To understand the local geometry of this equation, I think one should apply the *Calabi resolution* of the Killing equation. (See E. Calabi, *On compact, Riemannian manifolds with constant curvature. I,* in Differential Geometry, C. B. Allendoerfer, ed., vol. 3 of Proceedings of Symposia in Pure Mathematics, pp. 155–180. AMS, Providence, RI, 1961. For a useful modern exposition, see http://arxiv.org/pdf/1409.7212.pdf.)

The basic point is that, when $g$ is flat (or, more generally, has constant sectional curvature) the Killing operator $X\mapsto D_1(X) = L_X(g)$ as a map from $C^\infty(TM)$ to $C^\infty(S^2(T^*M))$ can be embedded into a locally exact sequence of sheaves
$$
0 \longrightarrow \mathscr{K}_g\longrightarrow C^\infty(TM)\longrightarrow C^\infty(S^2(T^*M))\longrightarrow C^\infty\bigl(C^{(2,2)}(TM)\bigr)\longrightarrow\cdots\tag1
$$
that resolves the sheaf $\mathscr{K}_g$ of $g$-Killing vector fields on $M$ and where the sheaf mappings are given by known linear differential operators.

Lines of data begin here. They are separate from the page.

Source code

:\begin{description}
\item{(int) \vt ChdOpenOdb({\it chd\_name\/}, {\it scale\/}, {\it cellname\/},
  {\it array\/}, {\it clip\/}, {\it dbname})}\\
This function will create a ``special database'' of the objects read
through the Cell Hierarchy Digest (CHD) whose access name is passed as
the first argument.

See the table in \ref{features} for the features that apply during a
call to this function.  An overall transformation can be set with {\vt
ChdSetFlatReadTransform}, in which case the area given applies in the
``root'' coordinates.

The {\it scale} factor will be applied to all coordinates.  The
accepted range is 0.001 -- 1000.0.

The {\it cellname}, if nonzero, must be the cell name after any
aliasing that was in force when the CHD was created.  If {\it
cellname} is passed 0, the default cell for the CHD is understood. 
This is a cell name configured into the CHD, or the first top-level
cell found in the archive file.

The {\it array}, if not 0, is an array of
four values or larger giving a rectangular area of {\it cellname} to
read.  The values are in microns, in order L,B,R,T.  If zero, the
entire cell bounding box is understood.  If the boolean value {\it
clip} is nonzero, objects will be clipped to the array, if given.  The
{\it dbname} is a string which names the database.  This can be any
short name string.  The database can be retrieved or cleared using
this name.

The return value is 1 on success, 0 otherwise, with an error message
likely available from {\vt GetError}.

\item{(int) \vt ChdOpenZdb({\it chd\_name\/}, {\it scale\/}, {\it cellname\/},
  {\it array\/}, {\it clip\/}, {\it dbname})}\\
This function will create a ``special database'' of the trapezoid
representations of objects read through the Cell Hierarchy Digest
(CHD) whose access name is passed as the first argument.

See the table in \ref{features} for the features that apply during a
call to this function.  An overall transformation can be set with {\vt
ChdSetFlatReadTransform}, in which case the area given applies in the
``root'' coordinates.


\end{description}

An element $h$ of $C^\infty(S^2(T^*M))$ can be written (locally) in the form $h = L_Y(g)$ for some vector field $Y$ if and only if $D_2(h) = 0$.

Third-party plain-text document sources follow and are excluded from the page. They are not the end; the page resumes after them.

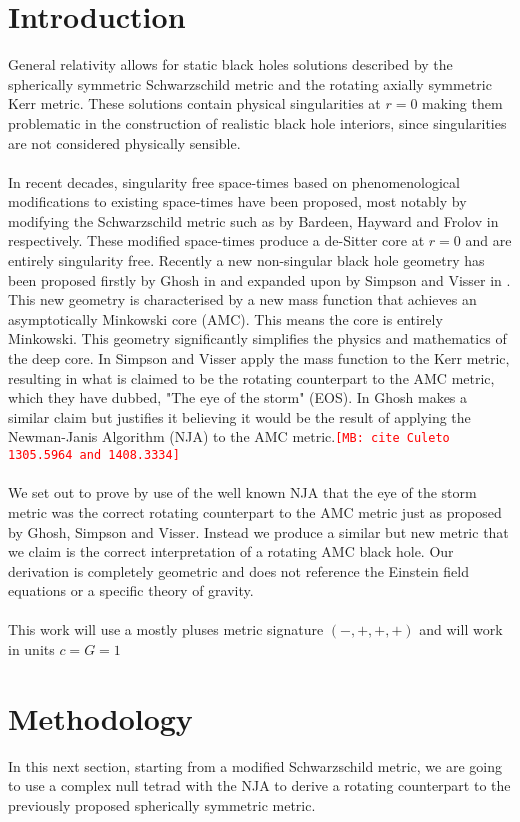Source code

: \documentclass[12pt]{iopart}
\def\mbc#1{\textcolor{red}{\tt[MB: #1]}}
\begin{document}
\section{Introduction}
General relativity allows for static black holes solutions described by the spherically symmetric Schwarzschild metric and the rotating axially symmetric Kerr metric. These solutions contain physical singularities at $r=0$ making them problematic in the construction of realistic black hole interiors, since singularities are not considered physically sensible.
\\
\\
In recent decades, singularity free space-times based on phenomenological modifications to existing space-times have been proposed, most notably by modifying the Schwarzschild metric such as by Bardeen, Hayward and Frolov in \cite{Bardeen:1968} \cite{Hayward:2005gi} \cite{Frolov:2016pav} respectively. These modified space-times produce a de-Sitter core at $r=0$ and are entirely singularity free. Recently a new non-singular black hole geometry has been proposed firstly by Ghosh in \cite{Ghosh:2014pba} and expanded upon by Simpson and Visser in \cite{Simpson:2019mud}. This new geometry is characterised by a new mass function that achieves an asymptotically Minkowski core (AMC). This means the core is entirely Minkowski. This geometry significantly simplifies the physics and mathematics of the deep core. In \cite{Simpson:2021dyo} Simpson and Visser apply the mass function to the Kerr metric, resulting in what is claimed to be the rotating counterpart to the AMC metric, which they have dubbed, "The eye of the storm" (EOS). In \cite{Ghosh:2014pba} Ghosh makes a similar claim but justifies it believing it would be the result of applying the Newman-Janis Algorithm (NJA) to the AMC metric.\mbc{cite Culeto 1305.5964 and 1408.3334}
\\
\\
We set out to prove by use of the well known NJA that the eye of the storm metric was the correct rotating counterpart to the AMC metric just as proposed by Ghosh, Simpson and Visser. Instead we produce a similar but new metric that we claim is the correct interpretation of a rotating AMC black hole. Our derivation is completely geometric and does not reference the Einstein field equations or a specific theory of gravity.
\\
\\
This work will use a mostly pluses metric signature $(−,+,+,+)$ and will work in units $c = G = 1$
\section{Methodology}
In this next section, starting from a modified Schwarzschild metric, we are going to use a complex null tetrad with the NJA to derive a rotating counterpart to the previously proposed spherically symmetric metric.
\end{document}
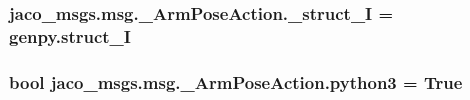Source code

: \subsubsection[{\texorpdfstring{\+\_\+struct\+\_\+I}{_struct_I}}]{\setlength{\rightskip}{0pt plus 5cm}jaco\+\_\+msgs.\+msg.\+\_\+\+Arm\+Pose\+Action.\+\_\+struct\+\_\+I = genpy.\+struct\+\_\+I\hspace{0.3cm}{\ttfamily [private]}}\hypertarget{namespacejaco__msgs_1_1msg_1_1__ArmPoseAction_af2bc9f79d3d398623852812391777c44}{}\label{namespacejaco__msgs_1_1msg_1_1__ArmPoseAction_af2bc9f79d3d398623852812391777c44}
\subsubsection[{\texorpdfstring{python3}{python3}}]{\setlength{\rightskip}{0pt plus 5cm}bool jaco\+\_\+msgs.\+msg.\+\_\+\+Arm\+Pose\+Action.\+python3 = True}\hypertarget{namespacejaco__msgs_1_1msg_1_1__ArmPoseAction_ad4725f5a042ab6c2532efc8548b24535}{}\label{namespacejaco__msgs_1_1msg_1_1__ArmPoseAction_ad4725f5a042ab6c2532efc8548b24535}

This shows that if $L_X(L_X(g)) = L_Y(g)$, then $X$ must satisfy the system of differential equations
$$
D_2\bigl(L_X(L_X(g))\bigr) = 0.\tag2
$$
Conversely, if a vector field $X$ satisfies this equation, then, at least locally (and globally if $M$ is simply-connected), there will exist a vector field $Y$ such that $L_X(L_X(g)) = L_Y(g)$, and this $Y$ will be unique up to the addition of a Killing vector field.

The differential equation (2) for $X$ is generally overdetermined (and nonlinear) when the dimension $n$ of $M$ is greater than $2$, and one expects the space of its local solutions to be finite dimensional. Thus, one expects that, even locally, the space of solutions of the original system for $(X,Y)$ will be finite dimensional when $n>2$. To check this, one should compute the characteristic variety of (2). If there is interest, I can do this and report the result.